WHAT YOU NEED TO DO » When you reach the line that contains "на базе реляционного языка программирования." in the data below, start reproducing lines exactly, and stop after the line that contains "разработчику необходимо описать".

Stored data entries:
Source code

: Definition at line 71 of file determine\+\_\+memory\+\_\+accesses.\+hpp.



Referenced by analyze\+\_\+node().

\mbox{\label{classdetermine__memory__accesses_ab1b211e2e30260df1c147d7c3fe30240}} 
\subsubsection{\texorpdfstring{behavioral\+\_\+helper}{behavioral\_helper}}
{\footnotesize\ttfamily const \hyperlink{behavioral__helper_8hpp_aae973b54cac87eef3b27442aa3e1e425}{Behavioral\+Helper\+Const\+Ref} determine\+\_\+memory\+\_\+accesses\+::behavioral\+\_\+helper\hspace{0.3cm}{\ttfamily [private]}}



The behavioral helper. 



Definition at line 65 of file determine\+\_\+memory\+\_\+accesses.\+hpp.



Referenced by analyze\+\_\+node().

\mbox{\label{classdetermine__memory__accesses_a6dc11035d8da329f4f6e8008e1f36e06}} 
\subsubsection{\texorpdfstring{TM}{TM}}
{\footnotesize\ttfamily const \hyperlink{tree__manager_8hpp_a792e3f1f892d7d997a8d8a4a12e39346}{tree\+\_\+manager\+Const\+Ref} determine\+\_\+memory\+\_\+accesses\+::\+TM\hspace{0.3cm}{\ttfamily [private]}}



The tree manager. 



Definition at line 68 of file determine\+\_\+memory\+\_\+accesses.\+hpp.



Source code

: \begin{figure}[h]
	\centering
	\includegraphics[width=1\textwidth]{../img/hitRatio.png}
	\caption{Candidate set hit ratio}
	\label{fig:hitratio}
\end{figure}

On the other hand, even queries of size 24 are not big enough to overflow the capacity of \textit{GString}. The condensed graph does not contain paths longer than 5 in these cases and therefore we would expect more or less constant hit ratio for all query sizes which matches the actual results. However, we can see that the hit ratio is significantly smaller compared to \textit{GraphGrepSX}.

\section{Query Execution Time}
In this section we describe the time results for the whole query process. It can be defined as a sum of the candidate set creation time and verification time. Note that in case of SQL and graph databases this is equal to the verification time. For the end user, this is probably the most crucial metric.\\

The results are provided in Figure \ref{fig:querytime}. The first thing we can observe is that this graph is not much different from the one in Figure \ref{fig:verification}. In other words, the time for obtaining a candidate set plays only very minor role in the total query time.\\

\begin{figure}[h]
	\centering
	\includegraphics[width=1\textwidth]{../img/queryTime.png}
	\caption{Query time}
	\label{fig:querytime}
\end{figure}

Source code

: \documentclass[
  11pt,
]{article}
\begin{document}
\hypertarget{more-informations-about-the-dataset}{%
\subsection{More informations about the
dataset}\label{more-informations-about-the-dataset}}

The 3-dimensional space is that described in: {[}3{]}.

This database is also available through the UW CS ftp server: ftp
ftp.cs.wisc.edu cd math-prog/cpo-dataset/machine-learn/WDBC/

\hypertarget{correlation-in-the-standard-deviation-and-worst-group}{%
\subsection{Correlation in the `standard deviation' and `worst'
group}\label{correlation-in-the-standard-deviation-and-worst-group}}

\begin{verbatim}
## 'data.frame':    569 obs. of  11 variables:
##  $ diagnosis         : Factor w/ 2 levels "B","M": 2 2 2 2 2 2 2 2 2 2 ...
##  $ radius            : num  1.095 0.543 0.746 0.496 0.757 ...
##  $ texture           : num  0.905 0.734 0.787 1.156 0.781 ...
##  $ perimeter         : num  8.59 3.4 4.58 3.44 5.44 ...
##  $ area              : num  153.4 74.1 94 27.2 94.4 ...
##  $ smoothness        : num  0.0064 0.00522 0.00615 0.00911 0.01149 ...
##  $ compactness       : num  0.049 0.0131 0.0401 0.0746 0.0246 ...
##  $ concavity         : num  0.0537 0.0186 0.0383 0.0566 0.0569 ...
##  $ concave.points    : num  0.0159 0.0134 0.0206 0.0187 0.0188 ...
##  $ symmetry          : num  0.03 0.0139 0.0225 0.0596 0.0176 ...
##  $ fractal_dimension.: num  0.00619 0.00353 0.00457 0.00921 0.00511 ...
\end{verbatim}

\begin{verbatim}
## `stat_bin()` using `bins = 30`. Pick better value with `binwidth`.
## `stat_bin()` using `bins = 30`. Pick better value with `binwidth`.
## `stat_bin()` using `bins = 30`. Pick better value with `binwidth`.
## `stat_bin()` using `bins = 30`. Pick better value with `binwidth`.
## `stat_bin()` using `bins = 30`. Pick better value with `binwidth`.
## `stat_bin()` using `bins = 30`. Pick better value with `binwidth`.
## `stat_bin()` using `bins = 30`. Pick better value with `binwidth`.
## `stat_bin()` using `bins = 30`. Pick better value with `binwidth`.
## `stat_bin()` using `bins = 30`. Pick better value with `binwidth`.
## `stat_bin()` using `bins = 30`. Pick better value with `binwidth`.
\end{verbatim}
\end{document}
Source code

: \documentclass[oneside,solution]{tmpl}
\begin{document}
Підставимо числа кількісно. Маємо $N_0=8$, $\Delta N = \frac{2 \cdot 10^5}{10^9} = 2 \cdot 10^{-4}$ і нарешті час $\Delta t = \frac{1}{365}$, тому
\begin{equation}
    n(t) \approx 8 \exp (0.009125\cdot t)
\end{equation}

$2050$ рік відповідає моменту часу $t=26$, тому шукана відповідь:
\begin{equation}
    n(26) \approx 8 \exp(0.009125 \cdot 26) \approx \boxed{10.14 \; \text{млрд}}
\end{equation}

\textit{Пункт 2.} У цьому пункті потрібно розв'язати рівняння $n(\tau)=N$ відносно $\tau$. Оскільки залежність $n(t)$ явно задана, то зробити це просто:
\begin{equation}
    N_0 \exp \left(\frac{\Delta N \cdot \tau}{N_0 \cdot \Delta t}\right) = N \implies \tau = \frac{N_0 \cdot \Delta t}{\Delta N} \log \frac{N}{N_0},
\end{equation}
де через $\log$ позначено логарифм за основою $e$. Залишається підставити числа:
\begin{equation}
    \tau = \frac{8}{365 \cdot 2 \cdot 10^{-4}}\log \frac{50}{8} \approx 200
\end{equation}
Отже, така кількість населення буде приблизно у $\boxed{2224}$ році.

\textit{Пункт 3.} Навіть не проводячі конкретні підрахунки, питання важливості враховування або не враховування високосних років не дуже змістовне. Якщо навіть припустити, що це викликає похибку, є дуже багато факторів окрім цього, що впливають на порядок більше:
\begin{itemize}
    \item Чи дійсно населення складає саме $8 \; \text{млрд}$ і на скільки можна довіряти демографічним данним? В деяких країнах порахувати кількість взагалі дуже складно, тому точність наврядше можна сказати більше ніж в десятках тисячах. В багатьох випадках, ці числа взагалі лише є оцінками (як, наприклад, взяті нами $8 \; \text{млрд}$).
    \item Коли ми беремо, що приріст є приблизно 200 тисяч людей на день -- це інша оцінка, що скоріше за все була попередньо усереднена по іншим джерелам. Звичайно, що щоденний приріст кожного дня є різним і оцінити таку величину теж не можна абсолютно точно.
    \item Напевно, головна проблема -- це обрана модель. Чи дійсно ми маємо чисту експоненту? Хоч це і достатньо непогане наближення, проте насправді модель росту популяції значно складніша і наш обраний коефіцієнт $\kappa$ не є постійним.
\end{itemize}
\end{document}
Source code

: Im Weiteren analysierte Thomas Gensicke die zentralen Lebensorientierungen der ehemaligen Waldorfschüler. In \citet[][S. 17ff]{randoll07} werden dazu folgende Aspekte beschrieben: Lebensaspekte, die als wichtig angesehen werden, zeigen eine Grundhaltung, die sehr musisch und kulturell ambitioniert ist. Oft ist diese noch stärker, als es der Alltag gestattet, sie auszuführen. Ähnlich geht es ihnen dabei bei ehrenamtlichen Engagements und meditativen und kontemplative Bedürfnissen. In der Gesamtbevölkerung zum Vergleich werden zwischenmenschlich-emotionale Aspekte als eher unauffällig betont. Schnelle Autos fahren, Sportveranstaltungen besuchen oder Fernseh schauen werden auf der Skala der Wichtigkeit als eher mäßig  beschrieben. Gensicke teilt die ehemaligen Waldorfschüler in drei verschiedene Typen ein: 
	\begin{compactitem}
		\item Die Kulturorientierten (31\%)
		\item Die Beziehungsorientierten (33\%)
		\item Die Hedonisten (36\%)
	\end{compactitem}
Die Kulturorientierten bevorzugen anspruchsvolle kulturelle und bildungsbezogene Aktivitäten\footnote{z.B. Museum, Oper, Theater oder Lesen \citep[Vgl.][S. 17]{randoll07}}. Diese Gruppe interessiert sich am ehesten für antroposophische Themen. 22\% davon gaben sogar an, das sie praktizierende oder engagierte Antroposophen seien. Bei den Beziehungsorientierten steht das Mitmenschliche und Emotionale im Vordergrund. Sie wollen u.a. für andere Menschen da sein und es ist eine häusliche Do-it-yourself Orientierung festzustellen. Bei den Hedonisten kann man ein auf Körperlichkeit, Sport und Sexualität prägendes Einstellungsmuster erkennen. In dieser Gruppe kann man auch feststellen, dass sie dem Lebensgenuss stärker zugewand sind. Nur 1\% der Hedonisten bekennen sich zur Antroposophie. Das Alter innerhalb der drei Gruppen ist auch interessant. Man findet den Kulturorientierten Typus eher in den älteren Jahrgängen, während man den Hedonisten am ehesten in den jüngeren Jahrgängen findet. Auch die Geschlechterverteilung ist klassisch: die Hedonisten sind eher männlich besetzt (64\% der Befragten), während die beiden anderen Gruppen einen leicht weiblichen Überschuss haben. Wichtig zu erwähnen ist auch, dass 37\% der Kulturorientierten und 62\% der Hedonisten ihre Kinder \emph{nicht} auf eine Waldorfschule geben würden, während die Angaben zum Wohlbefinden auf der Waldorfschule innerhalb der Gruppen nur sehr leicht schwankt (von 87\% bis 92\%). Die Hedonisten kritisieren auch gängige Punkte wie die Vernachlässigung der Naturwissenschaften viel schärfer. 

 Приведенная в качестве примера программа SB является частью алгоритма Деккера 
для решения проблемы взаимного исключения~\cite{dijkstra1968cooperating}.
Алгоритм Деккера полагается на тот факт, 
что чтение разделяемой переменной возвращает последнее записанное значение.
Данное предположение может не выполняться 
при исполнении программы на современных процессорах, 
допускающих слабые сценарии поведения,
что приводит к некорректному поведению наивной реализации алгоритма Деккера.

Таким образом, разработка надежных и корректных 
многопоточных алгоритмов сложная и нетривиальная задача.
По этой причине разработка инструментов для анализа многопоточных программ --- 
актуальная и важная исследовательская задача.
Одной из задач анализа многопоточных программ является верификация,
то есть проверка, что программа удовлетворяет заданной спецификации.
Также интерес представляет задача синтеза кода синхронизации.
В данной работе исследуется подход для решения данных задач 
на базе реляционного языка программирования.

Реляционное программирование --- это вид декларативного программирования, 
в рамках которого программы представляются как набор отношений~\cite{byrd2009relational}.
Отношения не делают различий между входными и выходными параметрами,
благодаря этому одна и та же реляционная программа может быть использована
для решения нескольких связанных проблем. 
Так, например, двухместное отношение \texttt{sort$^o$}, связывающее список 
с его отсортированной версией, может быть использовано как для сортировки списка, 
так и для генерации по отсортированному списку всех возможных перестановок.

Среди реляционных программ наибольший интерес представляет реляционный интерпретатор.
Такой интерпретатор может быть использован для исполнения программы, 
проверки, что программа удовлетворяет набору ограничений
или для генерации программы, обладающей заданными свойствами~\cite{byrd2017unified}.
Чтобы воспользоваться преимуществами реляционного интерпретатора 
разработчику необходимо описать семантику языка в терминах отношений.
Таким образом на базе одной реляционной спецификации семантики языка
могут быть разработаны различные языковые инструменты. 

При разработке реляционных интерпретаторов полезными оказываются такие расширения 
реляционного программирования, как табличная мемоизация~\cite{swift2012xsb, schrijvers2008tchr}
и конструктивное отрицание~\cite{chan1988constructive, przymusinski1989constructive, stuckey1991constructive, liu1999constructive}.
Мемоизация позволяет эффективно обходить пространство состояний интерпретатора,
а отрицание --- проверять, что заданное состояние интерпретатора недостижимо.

RESPONSE BOX »
на базе реляционного языка программирования.

Реляционное программирование --- это вид декларативного программирования, 
в рамках которого программы представляются как набор отношений~\cite{byrd2009relational}.
Отношения не делают различий между входными и выходными параметрами,
благодаря этому одна и та же реляционная программа может быть использована
для решения нескольких связанных проблем. 
Так, например, двухместное отношение \texttt{sort$^o$}, связывающее список 
с его отсортированной версией, может быть использовано как для сортировки списка, 
так и для генерации по отсортированному списку всех возможных перестановок.

Среди реляционных программ наибольший интерес представляет реляционный интерпретатор.
Такой интерпретатор может быть использован для исполнения программы, 
проверки, что программа удовлетворяет набору ограничений
или для генерации программы, обладающей заданными свойствами~\cite{byrd2017unified}.
Чтобы воспользоваться преимуществами реляционного интерпретатора 
разработчику необходимо описать семантику языка в терминах отношений.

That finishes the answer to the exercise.